ベジドッグ is Iwate Prefecture pork! I was stunned. If you read their equation carefully, the “ベジ” must refer to the six-vegetable ratatouille (ラタトゥイユ) that they use as a topping. A scoop of ratatouille does not a veggie dog make. Japan clearly has  issues to work out before it fully embraces vegetarianism.

9 thoughts on ““Veggie” Dog

  1. Well, to be fair, I once got really excited when Bartley’s in the Square had a sign up saying they had mushroom burgers. To my dismay, it turned out it was portobello mushrooms *on top of* a beef hamburger, rather than a burger made of mushrooms, much like this “veggies on top of a hot dog” dog.

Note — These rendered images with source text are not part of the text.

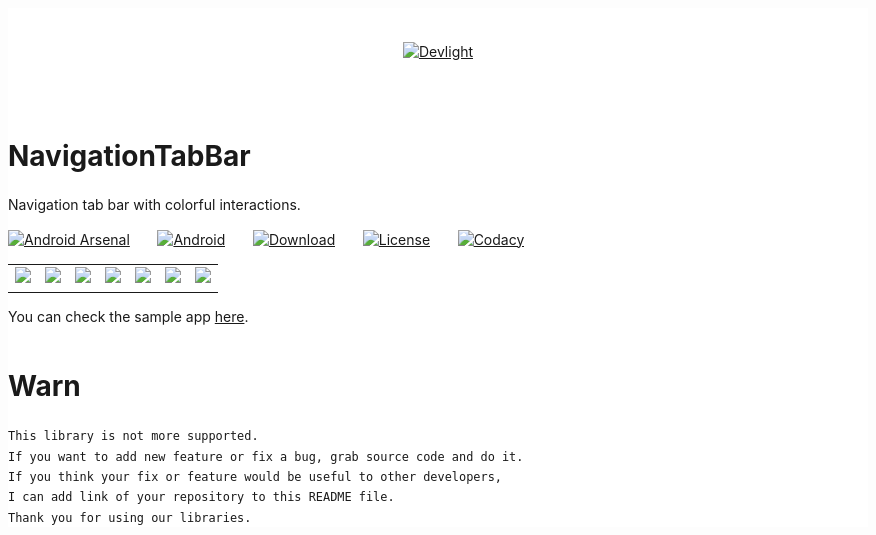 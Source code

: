 <br/>
<p align="center">
  <a href="http://devlight.io">
      <img src ="https://drive.google.com/uc?export=download&id=0BxPO_UeS7wScLVBKck51Z1Rzb0E" alt="Devlight"/>
  </a>
</p>
<br/>

NavigationTabBar
================

Navigation tab bar with colorful interactions.

[![Android Arsenal](https://drive.google.com/uc?export=download&id=0BxPO_UeS7wScbFFTYko2dlc2d28)](http://android-arsenal.com/details/1/3382)
&nbsp;&nbsp;&nbsp;&nbsp;&nbsp;
[![Android](https://drive.google.com/uc?export=download&id=0BxPO_UeS7wSccEZaclNGN0R5OWc)](https://github.com/DevLight-Mobile-Agency)
&nbsp;&nbsp;&nbsp;&nbsp;&nbsp;
[![Download](https://drive.google.com/uc?export=download&id=0BxPO_UeS7wScZE8wb0xKbC1RT0U)](https://bintray.com/gigamole/maven/navigationtabbar/_latestVersion)
&nbsp;&nbsp;&nbsp;&nbsp;&nbsp;
[![License](https://drive.google.com/uc?export=download&id=0BxPO_UeS7wScU0tmeFpGMHVWNWs)](https://github.com/DevLight-Mobile-Agency/NavigationTabBar/blob/master/LICENSE.txt)
&nbsp;&nbsp;&nbsp;&nbsp;&nbsp;
[![Codacy](https://drive.google.com/uc?export=download&id=0BxPO_UeS7wScSHhmckZyeGJDcXc)](https://www.codacy.com/app/gigamole53/NavigationTabBar?utm_source=github.com&amp;utm_medium=referral&amp;utm_content=DevLight-Mobile-Agency/NavigationTabBar&amp;utm_campaign=Badge_Grade)

<table align="center">
    <tr>
        <td><img src="https://drive.google.com/uc?export=download&id=0BxPO_UeS7wScTEVDQXJLOGZLZFU"/></td>
        <td><img src="https://drive.google.com/uc?export=download&id=0BxPO_UeS7wScTmhyQl9RYVIyUFE"/></td>
        <td><img src="https://drive.google.com/uc?export=download&id=0BxPO_UeS7wScTmhyQl9RYVIyUFE"/></td>
        <td><img src="https://drive.google.com/uc?export=download&id=0BxPO_UeS7wScTDVwbm1qclB1MmM"/></td>
        <td><img src="https://drive.google.com/uc?export=download&id=0BxPO_UeS7wScVWp3eGV4dEJTN2M"/></td>
        <td><img src="https://drive.google.com/uc?export=download&id=0BxPO_UeS7wScdmloRFNKV3hfS0U"/></td>
        <td><img src="https://drive.google.com/uc?export=download&id=0BxPO_UeS7wScclZSSlU2ZE1qVVU"/></td>
    </tr>
</table>

You can check the sample app [here](https://github.com/DevLight-Mobile-Agency/NavigationTabBar/tree/master/app).

Warn
====
```
This library is not more supported. 
If you want to add new feature or fix a bug, grab source code and do it. 
If you think your fix or feature would be useful to other developers, 
I can add link of your repository to this README file. 
Thank you for using our libraries.
```

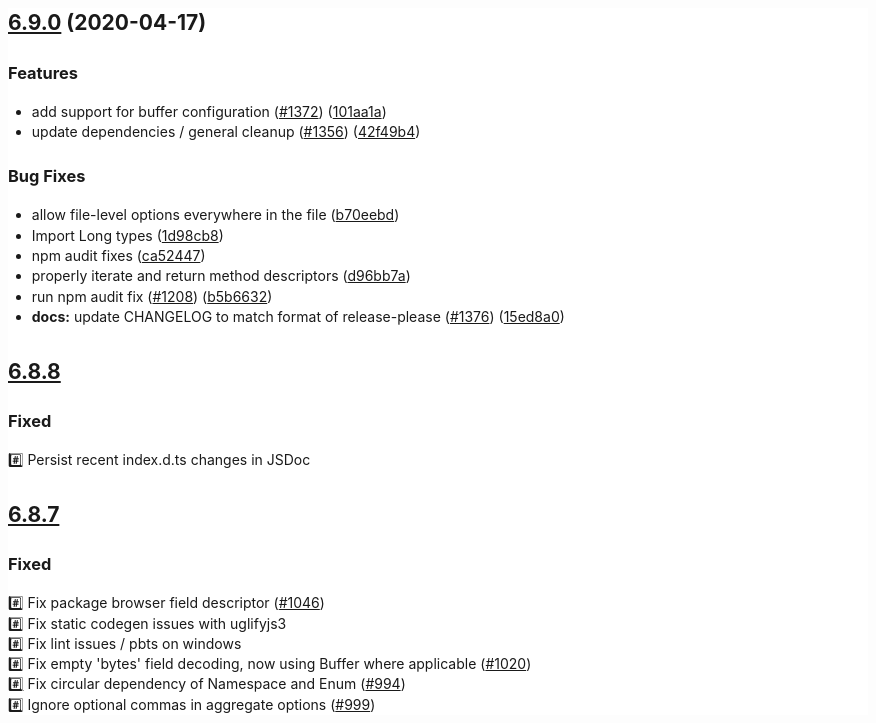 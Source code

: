 ## [6.9.0](https://www.github.com/protobufjs/protobuf.js/compare/6.8.8...v6.9.0) (2020-04-17)


### Features

* add support for buffer configuration ([#1372](https://www.github.com/protobufjs/protobuf.js/issues/1372)) ([101aa1a](https://www.github.com/protobufjs/protobuf.js/commit/101aa1a4f148516fdc83a74f54a229f06e24a5de))
* update dependencies / general cleanup ([#1356](https://www.github.com/protobufjs/protobuf.js/issues/1356)) ([42f49b4](https://www.github.com/protobufjs/protobuf.js/commit/42f49b43f692c24c2bc1ae081b4d1ad9fa173cd7))


### Bug Fixes

* allow file-level options everywhere in the file ([b70eebd](https://www.github.com/protobufjs/protobuf.js/commit/b70eebd86e113effaa7d13b24b19ee4a0cb9e1e5))
* Import Long types ([1d98cb8](https://www.github.com/protobufjs/protobuf.js/commit/1d98cb86fcbc69bd54fb3d3254b348da6ac0a96b))
* npm audit fixes ([ca52447](https://www.github.com/protobufjs/protobuf.js/commit/ca524478621bd2e08120eb444c7ad8089dba1929))
* properly iterate and return method descriptors ([d96bb7a](https://www.github.com/protobufjs/protobuf.js/commit/d96bb7ae991ca7d5ef8eea3bca75a2089c6f1212))
* run npm audit fix ([#1208](https://www.github.com/protobufjs/protobuf.js/issues/1208)) ([b5b6632](https://www.github.com/protobufjs/protobuf.js/commit/b5b66321762a24c5ac2753b68331cbe115969da7))
* **docs:** update CHANGELOG to match format of release-please ([#1376](https://www.github.com/protobufjs/protobuf.js/issues/1376)) ([15ed8a0](https://www.github.com/protobufjs/protobuf.js/commit/15ed8a0fbe72b2e408b87ba25028f877796cc191))

## [6.8.8](https://github.com/protobufjs/protobuf.js/releases/tag/6.8.8)

### Fixed
[:hash:](https://github.com/protobufjs/protobuf.js/commit/3001425b0d896d14188307cd0cc84ce195ad9e04) Persist recent index.d.ts changes in JSDoc<br />

## [6.8.7](https://github.com/protobufjs/protobuf.js/releases/tag/6.8.7)

### Fixed
[:hash:](https://github.com/protobufjs/protobuf.js/commit/e8449c4bf1269a2cc423708db6f0b47a383d33f0) Fix package browser field descriptor ([#1046](https://github.com/protobufjs/protobuf.js/issues/1046))<br />
[:hash:](https://github.com/protobufjs/protobuf.js/commit/996b3fa0c598ecc73302bfc39208c44830f07b1a) Fix static codegen issues with uglifyjs3<br />
[:hash:](https://github.com/protobufjs/protobuf.js/commit/a06317139b92fdd8c6b3b188fb7b9704dc8ccbf1) Fix lint issues / pbts on windows<br />
[:hash:](https://github.com/protobufjs/protobuf.js/commit/a927a6646e8fdddebcb3e13bc8b28b041b3ee40a) Fix empty 'bytes' field decoding, now using Buffer where applicable ([#1020](https://github.com/protobufjs/protobuf.js/issues/1020))<br />
[:hash:](https://github.com/protobufjs/protobuf.js/commit/f13a81fb41fbef2ce9dcee13f23b7276c83fbcfd) Fix circular dependency of Namespace and Enum ([#994](https://github.com/protobufjs/protobuf.js/issues/994))<br />
[:hash:](https://github.com/protobufjs/protobuf.js/commit/c05c58fad61c16e5ce20ca19758e4782cdd5d2e3) Ignore optional commas in aggregate options ([#999](https://github.com/protobufjs/protobuf.js/issues/999))<br />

    But Japan does have more of these. “Early spring vegetable pasta” in the US would probably not feature a meat sauce, as it did at an otherwise adorable little pasta-ya in Shibuya the other day. And I can’t see Subway in the US using the same nomenclature.

  2. Yeah, it makes more sense if you look at it from a Japanese-language perspective. A チーズバーガー is not made of cheese, and an アメリカンドッグ is not made of Americans. If anything English might be the outlier here, hijacking “vege” as a prefix meaning “made of” rather than “also with”.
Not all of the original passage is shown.